THAT THE COMMISSIONERS OF THE DISTRICT OF COLUMBIA BE, AND THEY HEREBY ARE, EMPOWERED TO SETTLE, IN THEIR DISCRETION, CLAIMS AND SUITS, EITHER AT LAW OR IN EQUITY, AGAINST THE DISTRICT OF COLUMBIA WHENEVER THE CAUSE OF ACTION---

(B) ARISES OUT OF THE EXISTENCE OF FACTS AND CIRCUMSTANCES WHICH PLACE THE CLAIM OR SUIT WITHIN THE DOCTRINES AND PRINCIPLES OF LAW DECIDED BY THE COURTS OF THE DISTRICT OF COLUMBIA OR BY THE SUPREME COURT OF THE UNITED STATES TO BE CONTROLLING IN THE DISTRICT OF COLUMBIA.
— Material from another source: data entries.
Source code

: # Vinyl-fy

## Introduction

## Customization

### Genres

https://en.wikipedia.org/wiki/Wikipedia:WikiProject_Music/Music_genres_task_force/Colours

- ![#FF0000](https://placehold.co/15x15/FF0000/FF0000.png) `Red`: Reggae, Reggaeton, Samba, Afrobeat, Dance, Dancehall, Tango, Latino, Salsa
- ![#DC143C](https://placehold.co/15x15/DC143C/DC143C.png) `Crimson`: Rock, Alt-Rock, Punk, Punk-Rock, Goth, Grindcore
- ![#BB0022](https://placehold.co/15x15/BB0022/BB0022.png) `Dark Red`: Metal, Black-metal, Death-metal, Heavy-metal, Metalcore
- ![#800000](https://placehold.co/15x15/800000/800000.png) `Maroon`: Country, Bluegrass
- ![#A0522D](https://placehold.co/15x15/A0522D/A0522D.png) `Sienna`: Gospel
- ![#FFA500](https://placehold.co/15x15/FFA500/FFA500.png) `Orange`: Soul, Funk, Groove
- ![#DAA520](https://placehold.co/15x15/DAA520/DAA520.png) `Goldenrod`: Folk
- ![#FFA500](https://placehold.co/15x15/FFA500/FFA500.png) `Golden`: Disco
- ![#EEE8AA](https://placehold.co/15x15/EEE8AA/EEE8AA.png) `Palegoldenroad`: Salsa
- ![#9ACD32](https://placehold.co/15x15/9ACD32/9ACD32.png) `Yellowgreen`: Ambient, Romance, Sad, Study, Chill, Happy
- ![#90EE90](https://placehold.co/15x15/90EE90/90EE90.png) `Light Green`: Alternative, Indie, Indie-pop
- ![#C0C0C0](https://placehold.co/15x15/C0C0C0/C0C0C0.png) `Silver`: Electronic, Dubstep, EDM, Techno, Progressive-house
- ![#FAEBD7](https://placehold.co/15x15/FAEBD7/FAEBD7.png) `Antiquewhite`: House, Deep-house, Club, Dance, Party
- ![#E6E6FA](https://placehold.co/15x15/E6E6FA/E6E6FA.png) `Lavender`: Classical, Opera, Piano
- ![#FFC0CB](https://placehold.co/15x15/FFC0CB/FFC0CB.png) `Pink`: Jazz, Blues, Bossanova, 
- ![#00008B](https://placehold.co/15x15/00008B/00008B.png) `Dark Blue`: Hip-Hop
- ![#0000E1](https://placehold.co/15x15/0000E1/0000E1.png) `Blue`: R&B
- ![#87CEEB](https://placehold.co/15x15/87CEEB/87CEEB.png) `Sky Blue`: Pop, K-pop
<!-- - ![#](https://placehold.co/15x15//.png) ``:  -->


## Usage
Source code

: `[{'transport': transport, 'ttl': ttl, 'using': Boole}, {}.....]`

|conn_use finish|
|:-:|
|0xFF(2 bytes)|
SEC. 3. NO SETTLEMENT OF ANY CLAIM OR CAUSE OF ACTION HEREIN AUTHORIZED TO BE MADE BY THE COMMISSIONERS OF THE DISTRICT OF COLUMBIA SHALL IN ANY EVENT EXCEED THE SUM OF $5,000 AND ALL SETTLEMENTS ENTERED INTO BY THE COMMISSIONERS OF THE DISTRICT OF COLUMBIA ACTING UNDER THE TERMS AND PROVISIONS OF THIS ACT SHALL BE PRESENTED TO THE CONGRESS, TOGETHER WITH A BRIEF STATEMENT OF THE NATURE OF THE CLAIM OR SUIT, THE AMOUNT CLAIMED, AND THE AMOUNT OF THE SETTLEMENT, WITH A SUMMARY OF THE EVIDENCE AND CIRCUMSTANCES UNDER WHICH THE SETTLEMENT WAS MADE. APPROPRIATIONS FOR THE PAYMENT OF SUCH SETTLEMENTS ARE HEREBY AUTHORIZED, PAYMENT THEREOF TO BE MADE IN THE SAME MANNER AS ARE OTHER EXPENDITURES FOR THE DISTRICT OF COLUMBIA.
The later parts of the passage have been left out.